Start of Data for the task

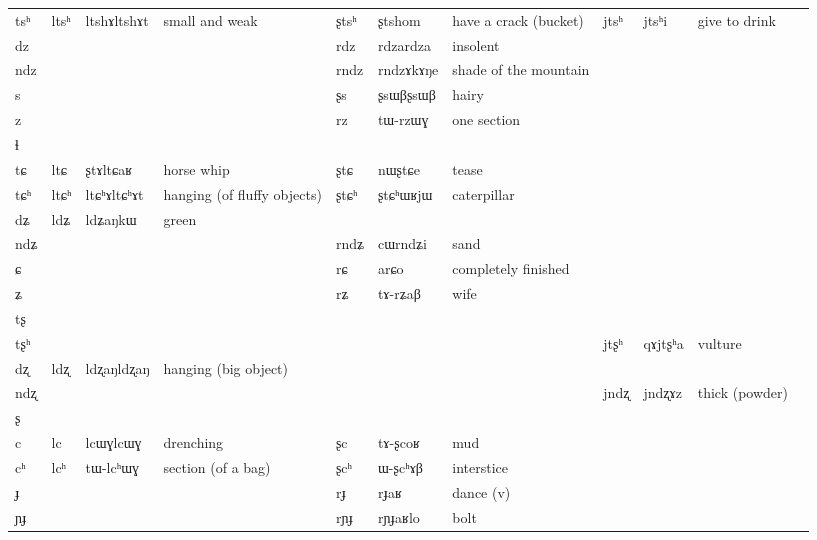 \documentclass[oldfontcommands,oneside,a4paper,11pt]{article}
\newcommand{\ipa}[1]{{\phon #1}} %
\newcommand{\tib}[1]{\cellcolor{lightgray}\textbf{#1}}
\newcommand{\idph}[1]{\cellcolor{gray}\textbf{#1}}
\begin{document}
\begin{table}
{\begin{tabular}{l|lll|lll|lll|l}
\ipa{tsʰ}   &	\ipa{ltsʰ} \idph{} &	\ipa{ltshɤltshɤt}  & small and weak	&	\ipa{ʂtsʰ}  &	\ipa{ʂtshom}  &	have a crack (bucket)&	\ipa{jtsʰ}  &	\ipa{jtsʰi}  &	give to drink&	\\
\ipa{dz}   &	  &	  &	&	\ipa{rdz} \idph{} &	\ipa{rdzardza}  &	insolent&	  &	  &	&	\\
\ipa{ndz}   &	  &	  &	&	\ipa{rndz}  &	\ipa{rndzɤkɤŋe}  &	 shade of the mountain&	  &	  &	&	\\
\ipa{s}   &	  &	  &	&	\ipa{ʂs}  \idph{} &	\ipa{ʂsɯβʂsɯβ}  &	hairy&	  &	  &	&	\\
\ipa{z}   &	  &	  &	&	\ipa{rz}  &	\ipa{tɯ-rzɯɣ}  &	one section&	  &	  &	&	\\
\ipa{ɬ}   &	  &	  &	&	  &	  &	&	  &	  &	&	\\
\ipa{tɕ}   &	\ipa{ltɕ} & \ipa{ʂtɤltɕaʁ}  &	horse whip  &	 	\ipa{ʂtɕ}  &	\ipa{nɯʂtɕe}  &tease	&	  &	  &	&	\\
\ipa{tɕʰ}   &	\ipa{ltɕʰ} \idph{} &	\ipa{ltɕʰɤltɕʰɤt}  &hanging (of fluffy objects)	&	\ipa{ʂtɕʰ}  &	\ipa{ʂtɕʰɯʁjɯ}  &caterpillar	&	  &	  &	&	\\
\ipa{dʑ}   &	\ipa{ldʑ}  \tib{} &	\ipa{ldʑaŋkɯ}  &	green&	  &	  &	&	  &	  &	&	\\
\ipa{ndʑ}   &	  &	  &	&	\ipa{rndʑ}  &	\ipa{cɯrndʑi}  &sand	&	  &	  &	&	\\
\ipa{ɕ}   &	  &	  &	&	\ipa{rɕ}  &	\ipa{arɕo}  &	completely finished&	  &	  &	&	\\
\ipa{ʑ}   &	  &	  &	&	\ipa{rʑ}  &	\ipa{tɤ-rʑaβ}  &wife	&	  &	  &	&	\\
\ipa{tʂ}   &	  &	  &	&	  &	  &	&	  &	  &	&	\\
\ipa{tʂʰ}   &	  &	  &	&	  &	  &	&	\ipa{jtʂʰ}  &	\ipa{qɤjtʂʰa}  &vulture	&	\\
\ipa{dʐ}   &	\ipa{ldʐ} \idph{}  &	\ipa{ldʐaŋldʐaŋ}  &	hanging (big object)&	  &	  &	&	  &	  &	&	\\
\ipa{ndʐ}   &	  &	  &	&	  &	  &	&	\ipa{jndʐ}  &	\ipa{jndʐɤz}  &thick (powder)	&	\\
\ipa{ʂ}   &	  &	  &	&	  &	  &	&	  &	  &	&	\\
\ipa{c}   &	\ipa{lc}  \idph{}&	\ipa{lcɯɣlcɯɣ}  &	drenching&	\ipa{ʂc}  &	\ipa{tɤ-ʂcoʁ}  &	mud&	  &	  &	&	\\
\ipa{cʰ}   &	\ipa{lcʰ}  &	\ipa{tɯ-lcʰɯɣ}  &	section (of a bag)&	\ipa{ʂcʰ}  &	\ipa{ɯ-ʂcʰɤβ}  &	interstice&	  &	  &	&	\\
\ipa{ɟ}   &	  &	  &	&	\ipa{rɟ}  &	\ipa{rɟaʁ}  &dance (v)	&	  &	  &	&	\\
\ipa{ɲɟ}   &	  &	  &	&	\ipa{rɲɟ}  &	\ipa{rɲɟaʁlo}  &	bolt&	  &	  &	&	\\

\end{tabular}}
\end{table}
\end{document}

End of Data for the task

▶ Problem details
The listing above must be restated word for word. Its pictures are to be left out.

▶ Solution for this task
 \documentclass[oldfontcommands,oneside,a4paper,11pt]{article}
\newcommand{\ipa}[1]{{\phon #1}} %
\newcommand{\tib}[1]{\cellcolor{lightgray}\textbf{#1}}
\newcommand{\idph}[1]{\cellcolor{gray}\textbf{#1}}
\begin{document}
\begin{table}
{\begin{tabular}{l|lll|lll|lll|l}
\ipa{tsʰ}   &	\ipa{ltsʰ} \idph{} &	\ipa{ltshɤltshɤt}  & small and weak	&	\ipa{ʂtsʰ}  &	\ipa{ʂtshom}  &	have a crack (bucket)&	\ipa{jtsʰ}  &	\ipa{jtsʰi}  &	give to drink&	\\
\ipa{dz}   &	  &	  &	&	\ipa{rdz} \idph{} &	\ipa{rdzardza}  &	insolent&	  &	  &	&	\\
\ipa{ndz}   &	  &	  &	&	\ipa{rndz}  &	\ipa{rndzɤkɤŋe}  &	 shade of the mountain&	  &	  &	&	\\
\ipa{s}   &	  &	  &	&	\ipa{ʂs}  \idph{} &	\ipa{ʂsɯβʂsɯβ}  &	hairy&	  &	  &	&	\\
\ipa{z}   &	  &	  &	&	\ipa{rz}  &	\ipa{tɯ-rzɯɣ}  &	one section&	  &	  &	&	\\
\ipa{ɬ}   &	  &	  &	&	  &	  &	&	  &	  &	&	\\
\ipa{tɕ}   &	\ipa{ltɕ} & \ipa{ʂtɤltɕaʁ}  &	horse whip  &	 	\ipa{ʂtɕ}  &	\ipa{nɯʂtɕe}  &tease	&	  &	  &	&	\\
\ipa{tɕʰ}   &	\ipa{ltɕʰ} \idph{} &	\ipa{ltɕʰɤltɕʰɤt}  &hanging (of fluffy objects)	&	\ipa{ʂtɕʰ}  &	\ipa{ʂtɕʰɯʁjɯ}  &caterpillar	&	  &	  &	&	\\
\ipa{dʑ}   &	\ipa{ldʑ}  \tib{} &	\ipa{ldʑaŋkɯ}  &	green&	  &	  &	&	  &	  &	&	\\
\ipa{ndʑ}   &	  &	  &	&	\ipa{rndʑ}  &	\ipa{cɯrndʑi}  &sand	&	  &	  &	&	\\
\ipa{ɕ}   &	  &	  &	&	\ipa{rɕ}  &	\ipa{arɕo}  &	completely finished&	  &	  &	&	\\
\ipa{ʑ}   &	  &	  &	&	\ipa{rʑ}  &	\ipa{tɤ-rʑaβ}  &wife	&	  &	  &	&	\\
\ipa{tʂ}   &	  &	  &	&	  &	  &	&	  &	  &	&	\\
\ipa{tʂʰ}   &	  &	  &	&	  &	  &	&	\ipa{jtʂʰ}  &	\ipa{qɤjtʂʰa}  &vulture	&	\\
\ipa{dʐ}   &	\ipa{ldʐ} \idph{}  &	\ipa{ldʐaŋldʐaŋ}  &	hanging (big object)&	  &	  &	&	  &	  &	&	\\
\ipa{ndʐ}   &	  &	  &	&	  &	  &	&	\ipa{jndʐ}  &	\ipa{jndʐɤz}  &thick (powder)	&	\\
\ipa{ʂ}   &	  &	  &	&	  &	  &	&	  &	  &	&	\\
\ipa{c}   &	\ipa{lc}  \idph{}&	\ipa{lcɯɣlcɯɣ}  &	drenching&	\ipa{ʂc}  &	\ipa{tɤ-ʂcoʁ}  &	mud&	  &	  &	&	\\
\ipa{cʰ}   &	\ipa{lcʰ}  &	\ipa{tɯ-lcʰɯɣ}  &	section (of a bag)&	\ipa{ʂcʰ}  &	\ipa{ɯ-ʂcʰɤβ}  &	interstice&	  &	  &	&	\\
\ipa{ɟ}   &	  &	  &	&	\ipa{rɟ}  &	\ipa{rɟaʁ}  &dance (v)	&	  &	  &	&	\\
\ipa{ɲɟ}   &	  &	  &	&	\ipa{rɲɟ}  &	\ipa{rɲɟaʁlo}  &	bolt&	  &	  &	&	\\

\end{tabular}}
\end{table}
\end{document}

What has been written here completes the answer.